◆ Task statement: Which lines below contain the word "some"? Copy each of them.

Data extracts section start

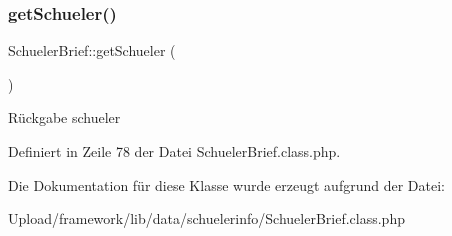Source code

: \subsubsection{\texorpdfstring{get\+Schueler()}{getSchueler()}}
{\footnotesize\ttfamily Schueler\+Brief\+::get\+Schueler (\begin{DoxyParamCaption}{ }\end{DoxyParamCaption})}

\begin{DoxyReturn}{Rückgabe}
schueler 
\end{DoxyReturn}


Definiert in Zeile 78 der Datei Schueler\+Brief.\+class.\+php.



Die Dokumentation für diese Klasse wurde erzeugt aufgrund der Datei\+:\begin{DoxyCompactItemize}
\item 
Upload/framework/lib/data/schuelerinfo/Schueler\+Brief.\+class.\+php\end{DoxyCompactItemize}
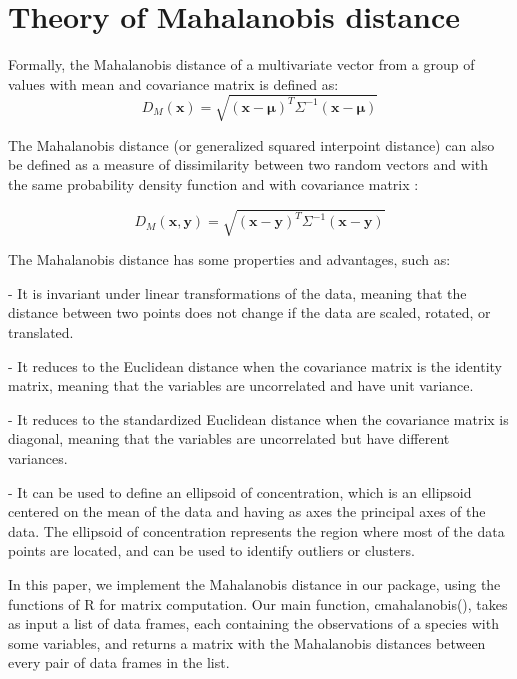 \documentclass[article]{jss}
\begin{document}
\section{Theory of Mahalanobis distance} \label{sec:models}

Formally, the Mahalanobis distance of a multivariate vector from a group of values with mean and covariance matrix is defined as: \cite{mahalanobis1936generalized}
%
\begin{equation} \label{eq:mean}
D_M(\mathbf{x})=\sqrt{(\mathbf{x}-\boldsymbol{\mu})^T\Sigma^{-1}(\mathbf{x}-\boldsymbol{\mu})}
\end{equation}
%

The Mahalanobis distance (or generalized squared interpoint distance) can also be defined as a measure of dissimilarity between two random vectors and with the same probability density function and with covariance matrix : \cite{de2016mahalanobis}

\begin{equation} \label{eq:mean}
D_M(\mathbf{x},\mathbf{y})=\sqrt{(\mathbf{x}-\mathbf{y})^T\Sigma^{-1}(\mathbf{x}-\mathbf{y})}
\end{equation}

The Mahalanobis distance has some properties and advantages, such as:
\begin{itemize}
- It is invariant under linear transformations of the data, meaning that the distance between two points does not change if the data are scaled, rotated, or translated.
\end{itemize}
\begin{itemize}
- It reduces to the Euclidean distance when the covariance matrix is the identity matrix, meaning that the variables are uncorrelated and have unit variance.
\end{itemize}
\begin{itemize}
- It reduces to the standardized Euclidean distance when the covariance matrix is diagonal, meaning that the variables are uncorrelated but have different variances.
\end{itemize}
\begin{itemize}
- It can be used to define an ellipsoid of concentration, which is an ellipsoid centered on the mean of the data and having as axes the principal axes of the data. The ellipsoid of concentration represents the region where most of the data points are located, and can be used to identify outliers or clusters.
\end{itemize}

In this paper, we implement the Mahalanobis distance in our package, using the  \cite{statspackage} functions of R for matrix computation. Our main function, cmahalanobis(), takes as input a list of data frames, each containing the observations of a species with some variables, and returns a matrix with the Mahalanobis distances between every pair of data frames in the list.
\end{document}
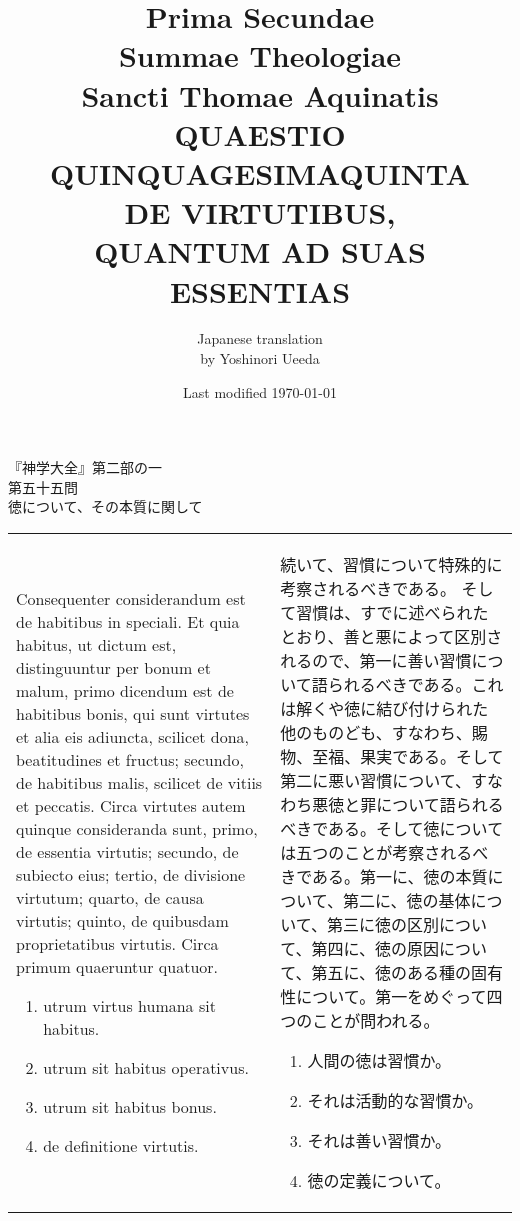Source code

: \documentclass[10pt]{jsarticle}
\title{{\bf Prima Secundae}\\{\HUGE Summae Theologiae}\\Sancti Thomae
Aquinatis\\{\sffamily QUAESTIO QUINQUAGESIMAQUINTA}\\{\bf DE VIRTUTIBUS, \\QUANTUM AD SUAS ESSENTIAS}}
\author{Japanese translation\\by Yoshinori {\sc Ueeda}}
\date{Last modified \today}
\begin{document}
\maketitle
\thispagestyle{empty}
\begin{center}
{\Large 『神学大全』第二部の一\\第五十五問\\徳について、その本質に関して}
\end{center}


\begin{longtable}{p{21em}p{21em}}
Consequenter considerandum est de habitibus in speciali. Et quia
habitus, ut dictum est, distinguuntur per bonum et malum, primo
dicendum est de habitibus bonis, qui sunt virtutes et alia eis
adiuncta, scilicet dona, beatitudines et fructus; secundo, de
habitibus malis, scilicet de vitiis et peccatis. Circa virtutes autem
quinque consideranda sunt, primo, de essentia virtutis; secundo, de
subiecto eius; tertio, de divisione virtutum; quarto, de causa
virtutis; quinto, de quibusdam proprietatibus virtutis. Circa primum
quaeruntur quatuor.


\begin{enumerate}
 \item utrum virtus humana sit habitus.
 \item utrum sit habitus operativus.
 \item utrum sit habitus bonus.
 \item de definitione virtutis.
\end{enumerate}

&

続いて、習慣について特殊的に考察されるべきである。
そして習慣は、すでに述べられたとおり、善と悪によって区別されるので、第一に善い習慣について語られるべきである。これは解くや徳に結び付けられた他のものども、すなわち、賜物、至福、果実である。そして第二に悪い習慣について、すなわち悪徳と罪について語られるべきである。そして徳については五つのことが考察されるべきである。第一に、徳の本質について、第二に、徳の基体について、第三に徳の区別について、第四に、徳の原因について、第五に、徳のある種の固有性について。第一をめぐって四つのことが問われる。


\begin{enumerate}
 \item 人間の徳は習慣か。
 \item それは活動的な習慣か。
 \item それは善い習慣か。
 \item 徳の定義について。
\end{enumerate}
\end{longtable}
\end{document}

Data extracts section end

◆ Result of the exercise:
The Mahalanobis distance has some properties and advantages, such as:
In this paper, we implement the Mahalanobis distance in our package, using the  \cite{statspackage} functions of R for matrix computation. Our main function, cmahalanobis(), takes as input a list of data frames, each containing the observations of a species with some variables, and returns a matrix with the Mahalanobis distances between every pair of data frames in the list.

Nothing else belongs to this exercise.